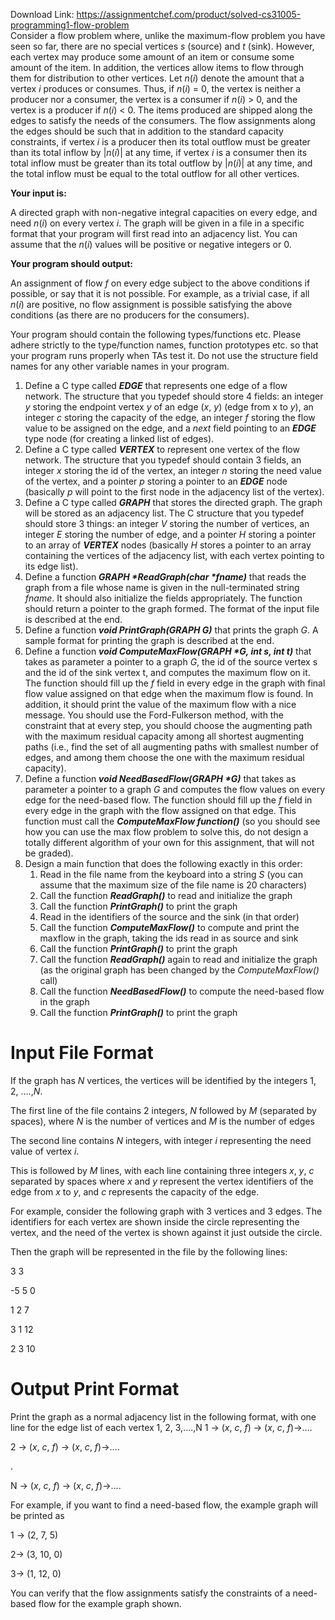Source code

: Download Link: https://assignmentchef.com/product/solved-cs31005-programming1-flow-problem
<br>
Consider a flow problem where, unlike the maximum-flow problem you have seen so far, there are no special vertices <em>s</em> (source) and <em>t</em> (sink). However, each vertex may produce some amount of an item or consume some amount of the item. In addition, the vertices allow items to flow through them for distribution to other vertices. Let <em>n</em>(<em>i</em>) denote the amount that a vertex <em>i</em> produces or consumes. Thus, if <em>n</em>(<em>i</em>) = 0, the vertex is neither a producer nor a consumer, the vertex is a consumer if <em>n</em>(<em>i</em>) &gt; 0, and the vertex is a producer if <em>n</em>(<em>i</em>) &lt; 0. The items produced are shipped along the edges to satisfy the needs of the consumers. The flow assignments along the edges should be such that in addition to the standard capacity constraints, if vertex <em>i</em> is a producer then its total outflow must be greater than its total inflow by |<em>n</em>(<em>i</em>)| at any time, if vertex <em>i</em> is a consumer then its total inflow must be greater than its total outflow by |<em>n</em>(<em>i</em>)| at any time, and the total inflow must be equal to the total outflow for all other vertices.




<strong>Your input is: </strong>




A directed graph with non-negative integral capacities on every edge, and need <em>n</em>(<em>i</em>) on every vertex <em>i</em>. The graph will be given in a file in a specific format that your program will first read into an adjacency list. You can assume that the <em>n</em>(<em>i</em>) values will be positive or negative integers or 0.




<strong>Your program should output: </strong>




An assignment of flow <em>f</em> on every edge subject to the above conditions if possible, or say that it is not possible. For example, as a trivial case, if all <em>n</em>(<em>i</em>) are positive, no flow assignment is possible satisfying the above conditions (as there are no producers for the consumers).




Your program should contain the following types/functions etc. Please adhere strictly to the type/function names, function prototypes etc. so that your program runs properly when TAs test it. Do not use the structure field names for any other variable names in your program.




<ol>

 <li>Define a C type called <strong><em>EDGE</em></strong> that represents one edge of a flow network. The structure that you typedef should store 4 fields: an integer <em>y</em> storing the endpoint vertex <em>y</em> of an edge (<em>x</em>, <em>y</em>) (edge from x to <em>y</em>), an integer <em>c</em> storing the capacity of the edge, an integer <em>f</em> storing the flow value to be assigned on the edge, and a <em>next</em> field pointing to an <strong><em>EDGE</em></strong> type node (for creating a linked list of edges).</li>

 <li>Define a C type called <strong><em>VERTEX</em></strong> to represent one vertex of the flow network. The structure that you typedef should contain 3 fields, an integer <em>x</em> storing the id of the vertex, an integer <em>n</em> storing the need value of the vertex, and a pointer <em>p</em> storing a pointer to an <strong><em>EDGE</em></strong> node (basically <em>p</em> will point to the first node in the adjacency list of the vertex).</li>

 <li>Define a C type called <strong><em>GRAPH</em></strong> that stores the directed graph. The graph will be stored as an adjacency list. The C structure that you typedef should store 3 things: an integer <em>V</em> storing the number of vertices, an integer <em>E</em> storing the number of edge, and a pointer <em>H</em> storing a pointer to an array of <strong><em>VERTEX</em></strong> nodes (basically <em>H</em> stores a pointer to an array containing the vertices of the adjacency list, with each vertex pointing to its edge list).</li>

 <li>Define a function <strong><em>GRAPH *ReadGraph(char *fname)</em></strong> that reads the graph from a file whose name is given in the null-terminated string <em>fname</em>. It should also initialize the fields appropriately. The function should return a pointer to the graph formed. The format of the input file is described at the end.</li>

 <li>Define a function <strong><em>void PrintGraph(GRAPH G)</em></strong> that prints the graph <em>G</em>. A sample format for printing the graph is described at the end.</li>

 <li>Define a function <strong><em>void ComputeMaxFlow(GRAPH *G, int s, int t)</em></strong> that takes as parameter a pointer to a graph <em>G</em>, the id of the source vertex s and the id of the sink vertex t, and computes the maximum flow on it. The function should fill up the <em>f</em> field in every edge in the graph with final flow value assigned on that edge when the maximum flow is found. In addition, it should print the value of the maximum flow with a nice message. You should use the Ford-Fulkerson method, with the constraint that at every step, you should choose the augmenting path with the maximum residual capacity among all shortest augmenting paths (i.e., find the set of all augmenting paths with smallest number of edges, and among them choose the one with the maximum residual capacity).</li>

 <li>Define a function <strong><em>void NeedBasedFlow(GRAPH *G)</em></strong> that takes as parameter a pointer to a graph <em>G</em> and computes the flow values on every edge for the need-based flow. The function should fill up the <em>f</em> field in every edge in the graph with the flow assigned on that edge. This function must call the <strong><em>ComputeMaxFlow function()</em></strong> (so you should see how you can use the max flow problem to solve this, do not design a totally different algorithm of your own for this assignment, that will not be graded).</li>

 <li>Design a main function that does the following exactly in this order:

  <ol>

   <li>Read in the file name from the keyboard into a string <em>S</em> (you can assume that the maximum size of the file name is 20 characters)</li>

   <li>Call the function <strong><em>ReadGraph()</em></strong> to read and initialize the graph</li>

   <li>Call the function <strong><em>PrintGraph()</em></strong> to print the graph</li>

   <li>Read in the identifiers of the source and the sink (in that order)</li>

   <li>Call the function <strong><em>ComputeMaxFlow()</em></strong> to compute and print the maxflow in the graph, taking the ids read in as source and sink</li>

   <li>Call the function <strong><em>PrintGraph()</em></strong> to print the graph</li>

   <li>Call the function <strong><em>ReadGraph()</em></strong> again to read and initialize the graph (as the original graph has been changed by the <em>ComputeMaxFlow()</em> call)</li>

   <li>Call the function <strong><em>NeedBasedFlow()</em></strong> to compute the need-based flow in the graph</li>

   <li>Call the function <strong><em>PrintGraph()</em></strong> to print the graph</li>

  </ol></li>

</ol>




<h1>Input File Format</h1>

If the graph has <em>N</em> vertices, the vertices will be identified by the integers 1, 2, ….,<em>N</em>.

The first line of the file contains 2 integers, <em>N</em> followed by <em>M</em> (separated by spaces), where <em>N</em> is the number of vertices and <em>M</em> is the number of edges

The second line contains <em>N</em> integers, with integer <em>i</em> representing the need value of vertex <em>i</em>.

This is followed by <em>M</em> lines, with each line containing three integers <em>x</em>, <em>y</em>, <em>c</em> separated by spaces where <em>x</em> and <em>y</em> represent the vertex identifiers of the edge from <em>x</em> to <em>y</em>, and <em>c</em> represents the capacity of the edge.

For example, consider the following graph with 3 vertices and 3 edges. The identifiers for each vertex are shown inside the circle representing the vertex, and the need of the vertex is shown against it just outside the circle.

Then the graph will be represented in the file by the following lines:

3  3

-5  5  0

1  2  7

3  1  12

2  3  10

<strong> </strong>

<h1>Output Print Format</h1>

Print the graph as a normal adjacency list in the following format, with one line for the edge list of each vertex 1, 2, 3,….,N 1 -&gt; (<em>x</em>, <em>c</em>, <em>f</em>) -&gt; (<em>x</em>, <em>c</em>, <em>f</em>)-&gt;….

2 -&gt; (<em>x</em>, <em>c</em>, <em>f</em>) -&gt; (<em>x</em>, <em>c</em>, <em>f</em>)-&gt;….

.

N -&gt; (<em>x</em>, <em>c</em>, <em>f</em>) -&gt; (<em>x</em>, <em>c</em>, <em>f</em>)-&gt;….




For example, if you want to find a need-based flow, the example graph will be printed as

1 -&gt; (2, 7, 5)

2-&gt; (3, 10, 0)

3-&gt; (1, 12, 0)

You can verify that the flow assignments satisfy the constraints of a need-based flow for the example graph shown.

+--

Work to be completed
Return every entry above exactly as written, with no pictures included.

Exercise solution
Source code

: Download Link: https://assignmentchef.com/product/solved-cs31005-programming1-flow-problem
<br>
Consider a flow problem where, unlike the maximum-flow problem you have seen so far, there are no special vertices <em>s</em> (source) and <em>t</em> (sink). However, each vertex may produce some amount of an item or consume some amount of the item. In addition, the vertices allow items to flow through them for distribution to other vertices. Let <em>n</em>(<em>i</em>) denote the amount that a vertex <em>i</em> produces or consumes. Thus, if <em>n</em>(<em>i</em>) = 0, the vertex is neither a producer nor a consumer, the vertex is a consumer if <em>n</em>(<em>i</em>) &gt; 0, and the vertex is a producer if <em>n</em>(<em>i</em>) &lt; 0. The items produced are shipped along the edges to satisfy the needs of the consumers. The flow assignments along the edges should be such that in addition to the standard capacity constraints, if vertex <em>i</em> is a producer then its total outflow must be greater than its total inflow by |<em>n</em>(<em>i</em>)| at any time, if vertex <em>i</em> is a consumer then its total inflow must be greater than its total outflow by |<em>n</em>(<em>i</em>)| at any time, and the total inflow must be equal to the total outflow for all other vertices.




<strong>Your input is: </strong>




A directed graph with non-negative integral capacities on every edge, and need <em>n</em>(<em>i</em>) on every vertex <em>i</em>. The graph will be given in a file in a specific format that your program will first read into an adjacency list. You can assume that the <em>n</em>(<em>i</em>) values will be positive or negative integers or 0.




<strong>Your program should output: </strong>




An assignment of flow <em>f</em> on every edge subject to the above conditions if possible, or say that it is not possible. For example, as a trivial case, if all <em>n</em>(<em>i</em>) are positive, no flow assignment is possible satisfying the above conditions (as there are no producers for the consumers).




Your program should contain the following types/functions etc. Please adhere strictly to the type/function names, function prototypes etc. so that your program runs properly when TAs test it. Do not use the structure field names for any other variable names in your program.




<ol>

 <li>Define a C type called <strong><em>EDGE</em></strong> that represents one edge of a flow network. The structure that you typedef should store 4 fields: an integer <em>y</em> storing the endpoint vertex <em>y</em> of an edge (<em>x</em>, <em>y</em>) (edge from x to <em>y</em>), an integer <em>c</em> storing the capacity of the edge, an integer <em>f</em> storing the flow value to be assigned on the edge, and a <em>next</em> field pointing to an <strong><em>EDGE</em></strong> type node (for creating a linked list of edges).</li>

 <li>Define a C type called <strong><em>VERTEX</em></strong> to represent one vertex of the flow network. The structure that you typedef should contain 3 fields, an integer <em>x</em> storing the id of the vertex, an integer <em>n</em> storing the need value of the vertex, and a pointer <em>p</em> storing a pointer to an <strong><em>EDGE</em></strong> node (basically <em>p</em> will point to the first node in the adjacency list of the vertex).</li>

 <li>Define a C type called <strong><em>GRAPH</em></strong> that stores the directed graph. The graph will be stored as an adjacency list. The C structure that you typedef should store 3 things: an integer <em>V</em> storing the number of vertices, an integer <em>E</em> storing the number of edge, and a pointer <em>H</em> storing a pointer to an array of <strong><em>VERTEX</em></strong> nodes (basically <em>H</em> stores a pointer to an array containing the vertices of the adjacency list, with each vertex pointing to its edge list).</li>

 <li>Define a function <strong><em>GRAPH *ReadGraph(char *fname)</em></strong> that reads the graph from a file whose name is given in the null-terminated string <em>fname</em>. It should also initialize the fields appropriately. The function should return a pointer to the graph formed. The format of the input file is described at the end.</li>

 <li>Define a function <strong><em>void PrintGraph(GRAPH G)</em></strong> that prints the graph <em>G</em>. A sample format for printing the graph is described at the end.</li>

 <li>Define a function <strong><em>void ComputeMaxFlow(GRAPH *G, int s, int t)</em></strong> that takes as parameter a pointer to a graph <em>G</em>, the id of the source vertex s and the id of the sink vertex t, and computes the maximum flow on it. The function should fill up the <em>f</em> field in every edge in the graph with final flow value assigned on that edge when the maximum flow is found. In addition, it should print the value of the maximum flow with a nice message. You should use the Ford-Fulkerson method, with the constraint that at every step, you should choose the augmenting path with the maximum residual capacity among all shortest augmenting paths (i.e., find the set of all augmenting paths with smallest number of edges, and among them choose the one with the maximum residual capacity).</li>

 <li>Define a function <strong><em>void NeedBasedFlow(GRAPH *G)</em></strong> that takes as parameter a pointer to a graph <em>G</em> and computes the flow values on every edge for the need-based flow. The function should fill up the <em>f</em> field in every edge in the graph with the flow assigned on that edge. This function must call the <strong><em>ComputeMaxFlow function()</em></strong> (so you should see how you can use the max flow problem to solve this, do not design a totally different algorithm of your own for this assignment, that will not be graded).</li>

 <li>Design a main function that does the following exactly in this order:

  <ol>

   <li>Read in the file name from the keyboard into a string <em>S</em> (you can assume that the maximum size of the file name is 20 characters)</li>

   <li>Call the function <strong><em>ReadGraph()</em></strong> to read and initialize the graph</li>

   <li>Call the function <strong><em>PrintGraph()</em></strong> to print the graph</li>

   <li>Read in the identifiers of the source and the sink (in that order)</li>

   <li>Call the function <strong><em>ComputeMaxFlow()</em></strong> to compute and print the maxflow in the graph, taking the ids read in as source and sink</li>

   <li>Call the function <strong><em>PrintGraph()</em></strong> to print the graph</li>

   <li>Call the function <strong><em>ReadGraph()</em></strong> again to read and initialize the graph (as the original graph has been changed by the <em>ComputeMaxFlow()</em> call)</li>

   <li>Call the function <strong><em>NeedBasedFlow()</em></strong> to compute the need-based flow in the graph</li>

   <li>Call the function <strong><em>PrintGraph()</em></strong> to print the graph</li>

  </ol></li>

</ol>




<h1>Input File Format</h1>

If the graph has <em>N</em> vertices, the vertices will be identified by the integers 1, 2, ….,<em>N</em>.

The first line of the file contains 2 integers, <em>N</em> followed by <em>M</em> (separated by spaces), where <em>N</em> is the number of vertices and <em>M</em> is the number of edges

The second line contains <em>N</em> integers, with integer <em>i</em> representing the need value of vertex <em>i</em>.

This is followed by <em>M</em> lines, with each line containing three integers <em>x</em>, <em>y</em>, <em>c</em> separated by spaces where <em>x</em> and <em>y</em> represent the vertex identifiers of the edge from <em>x</em> to <em>y</em>, and <em>c</em> represents the capacity of the edge.

For example, consider the following graph with 3 vertices and 3 edges. The identifiers for each vertex are shown inside the circle representing the vertex, and the need of the vertex is shown against it just outside the circle.

Then the graph will be represented in the file by the following lines:

3  3

-5  5  0

1  2  7

3  1  12

2  3  10

<strong> </strong>

<h1>Output Print Format</h1>

Print the graph as a normal adjacency list in the following format, with one line for the edge list of each vertex 1, 2, 3,….,N 1 -&gt; (<em>x</em>, <em>c</em>, <em>f</em>) -&gt; (<em>x</em>, <em>c</em>, <em>f</em>)-&gt;….

2 -&gt; (<em>x</em>, <em>c</em>, <em>f</em>) -&gt; (<em>x</em>, <em>c</em>, <em>f</em>)-&gt;….

.

N -&gt; (<em>x</em>, <em>c</em>, <em>f</em>) -&gt; (<em>x</em>, <em>c</em>, <em>f</em>)-&gt;….




For example, if you want to find a need-based flow, the example graph will be printed as

1 -&gt; (2, 7, 5)

2-&gt; (3, 10, 0)

3-&gt; (1, 12, 0)

You can verify that the flow assignments satisfy the constraints of a need-based flow for the example graph shown.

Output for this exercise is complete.